Part 2a:

            The next section begins with the man in an old closed trailer. He lit some paper and threw it on the ground to see what was in it. He found human bodies. Cormac McCarthy describes the bodies as “dried and shrunken in their rotted clothes” (47). When the fire died down, what was left was a faint pattern in the shape of a flower” (47). I interpreted this flower as a representation of happiness in a rough and dark time.

            Just like in my first post, we get a feeling the boy is scared. However, he seems to be even more scared this time around. On page forty-eight, “the boy clung to him” during the lightning storm coming through overnight. The boy is able to find comfort in the man. The next day, they resumed their travel down the road. They came to a burnt strip in the road. This is a result of lightning striking the ground, which caused a line of fire to spread all throughout the woods. The man and boy attempted to walk on the burnt road, but it was still hot. With every step, the “hot black mastic sucking at their shoes and stretching in thin bands” (48). They cannot further their adventure down the road without destroying the bottoms of their shoes.

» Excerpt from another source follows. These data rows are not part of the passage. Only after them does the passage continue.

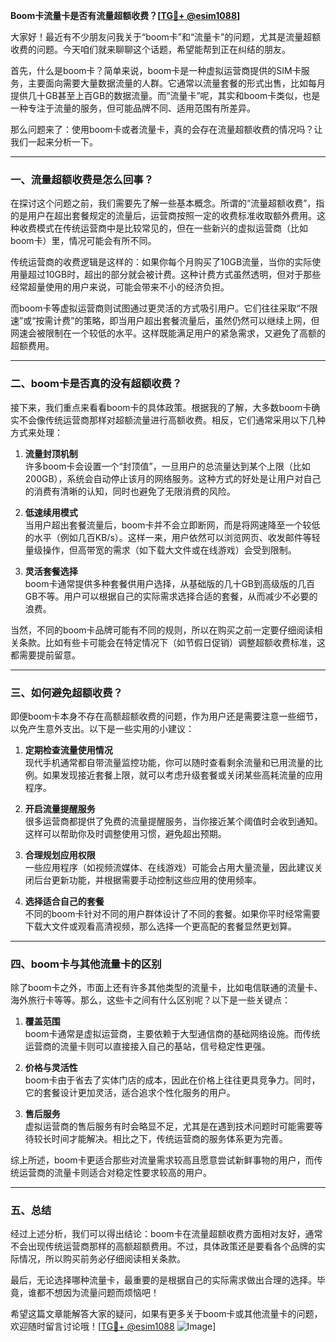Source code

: **Boom卡流量卡是否有流量超额收费？[[TG💪+ @esim1088](https://t.me/s/esim1088)]**

大家好！最近有不少朋友问我关于“boom卡”和“流量卡”的问题，尤其是流量超额收费的问题。今天咱们就来聊聊这个话题，希望能帮到正在纠结的朋友。

首先，什么是boom卡？简单来说，boom卡是一种虚拟运营商提供的SIM卡服务，主要面向需要大量数据流量的人群。它通常以流量套餐的形式出售，比如每月提供几十GB甚至上百GB的数据流量。而“流量卡”呢，其实和boom卡类似，也是一种专注于流量的服务，但可能品牌不同、适用范围有所差异。

那么问题来了：使用boom卡或者流量卡，真的会存在流量超额收费的情况吗？让我们一起来分析一下。

---

### 一、流量超额收费是怎么回事？

在探讨这个问题之前，我们需要先了解一些基本概念。所谓的“流量超额收费”，指的是用户在超出套餐规定的流量后，运营商按照一定的收费标准收取额外费用。这种收费模式在传统运营商中是比较常见的，但在一些新兴的虚拟运营商（比如boom卡）里，情况可能会有所不同。

传统运营商的收费逻辑是这样的：如果你每个月购买了10GB流量，当你的实际使用量超过10GB时，超出的部分就会被计费。这种计费方式虽然透明，但对于那些经常超量使用的用户来说，可能会带来不小的经济负担。

而boom卡等虚拟运营商则试图通过更灵活的方式吸引用户。它们往往采取“不限速”或“按需计费”的策略，即当用户超出套餐流量后，虽然仍然可以继续上网，但网速会被限制在一个较低的水平。这样既能满足用户的紧急需求，又避免了高额的超额费用。

---

### 二、boom卡是否真的没有超额收费？

接下来，我们重点来看看boom卡的具体政策。根据我的了解，大多数boom卡确实不会像传统运营商那样对超额流量进行高额收费。相反，它们通常采用以下几种方式来处理：

1. **流量封顶机制**  
   许多boom卡会设置一个“封顶值”，一旦用户的总流量达到某个上限（比如200GB），系统会自动停止该月的网络服务。这种方式的好处是让用户对自己的消费有清晰的认知，同时也避免了无限消费的风险。

2. **低速续用模式**  
   当用户超出套餐流量后，boom卡并不会立即断网，而是将网速降至一个较低的水平（例如几百KB/s）。这样一来，用户依然可以浏览网页、收发邮件等轻量级操作，但高带宽的需求（如下载大文件或在线游戏）会受到限制。

3. **灵活套餐选择**  
   boom卡通常提供多种套餐供用户选择，从基础版的几十GB到高级版的几百GB不等。用户可以根据自己的实际需求选择合适的套餐，从而减少不必要的浪费。

当然，不同的boom卡品牌可能有不同的规则，所以在购买之前一定要仔细阅读相关条款。比如有些卡可能会在特定情况下（如节假日促销）调整超额收费标准，这都需要提前留意。

---

### 三、如何避免超额收费？

即便boom卡本身不存在高额超额收费的问题，作为用户还是需要注意一些细节，以免产生意外支出。以下是一些实用的小建议：

1. **定期检查流量使用情况**  
   现代手机通常都自带流量监控功能，你可以随时查看剩余流量和已用流量的比例。如果发现接近套餐上限，就可以考虑升级套餐或关闭某些高耗流量的应用程序。

2. **开启流量提醒服务**  
   很多运营商都提供了免费的流量提醒服务，当你接近某个阈值时会收到通知。这样可以帮助你及时调整使用习惯，避免超出预期。

3. **合理规划应用权限**  
   一些应用程序（如视频流媒体、在线游戏）可能会占用大量流量，因此建议关闭后台更新功能，并根据需要手动控制这些应用的使用频率。

4. **选择适合自己的套餐**  
   不同的boom卡针对不同的用户群体设计了不同的套餐。如果你平时经常需要下载大文件或观看高清视频，那么选择一个更高配的套餐显然更划算。

---

### 四、boom卡与其他流量卡的区别

除了boom卡之外，市面上还有许多其他类型的流量卡，比如电信联通的流量卡、海外旅行卡等等。那么，这些卡之间有什么区别呢？以下是一些关键点：

1. **覆盖范围**  
   boom卡通常是虚拟运营商，主要依赖于大型通信商的基础网络设施。而传统运营商的流量卡则可以直接接入自己的基站，信号稳定性更强。

2. **价格与灵活性**  
   boom卡由于省去了实体门店的成本，因此在价格上往往更具竞争力。同时，它的套餐设计更加灵活，适合追求个性化服务的用户。

3. **售后服务**  
   虚拟运营商的售后服务有时会略显不足，尤其是在遇到技术问题时可能需要等待较长时间才能解决。相比之下，传统运营商的服务体系更为完善。

综上所述，boom卡更适合那些对流量需求较高且愿意尝试新鲜事物的用户，而传统运营商的流量卡则适合对稳定性要求较高的用户。

---

### 五、总结

经过上述分析，我们可以得出结论：boom卡在流量超额收费方面相对友好，通常不会出现传统运营商那样的高额超额费用。不过，具体政策还是要看各个品牌的实际情况，所以购买前务必仔细阅读相关条款。

最后，无论选择哪种流量卡，最重要的是根据自己的实际需求做出合理的选择。毕竟，谁都不想因为流量问题而烦恼吧！

希望这篇文章能解答大家的疑问，如果有更多关于boom卡或其他流量卡的问题，欢迎随时留言讨论哦！[[TG💪+ @esim1088](https://t.me/s/esim1088) ![Image](https://i.postimg.cc/4NQfJmqS/Snipaste-2025-05-13-00-14-12.png)]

            Suddenly, a set of tracks appeared in the tar. They noticed a man “shuffling along the road” and “dragging one leg” (49). Once he was exhausted enough, he “sat in the road and did not get up again.” The description of the man we are given is: burnt looking, scorched-black clothing, one eye burnt shut, a wig of ash, and a blackened skull (49-50). McCarthy describes his shoes as being “bound up with wire and coated with road tar” (50). Later on, the man says the traveler was “struck by lightning” (50). At first with the evidence of burning, I interpreted that the new traveler could have been escaping a fire. When they begin to leave the scene, the boy begins crying. He wants to help the man, but “papa” wants to keep moving and leave him there. On down the road, “papa” turns and looks at the man; I believe he was hesitating on going back to see what he could do to help the injured man.

            Page fifty-on is the first mentioning of a wife. In my first post on part 1, I brought attention to the fact that Cormac McCarthy had not mentioned anything about a wife or mother. When the man pulled her picture out of his wallet and laid it on the road, “he stood and they went on.” I feel he left her picture on the road because he does not want anything to do with his wife and leaves the last known evidence of her, besides the boy. With him walking away from the picture, I interpreted this as him leaving her in the past since she is in the past.

            The way I interpreted the next couple of pages was as a flashback leading up to where the book begins (52-59). I feel as if this all came back to him in a dream; that is why it is placed in the particular part of the book. “She was standing” and “cradling her belly in one hand.” I imagine the woman is pregnant because she is cradling her belly. I think she is pregnant with the boy in the book. I am going to be ending today’s post with another quote from my book: “he should have tried to keep her in their lives in some way but he didnt know how” (54).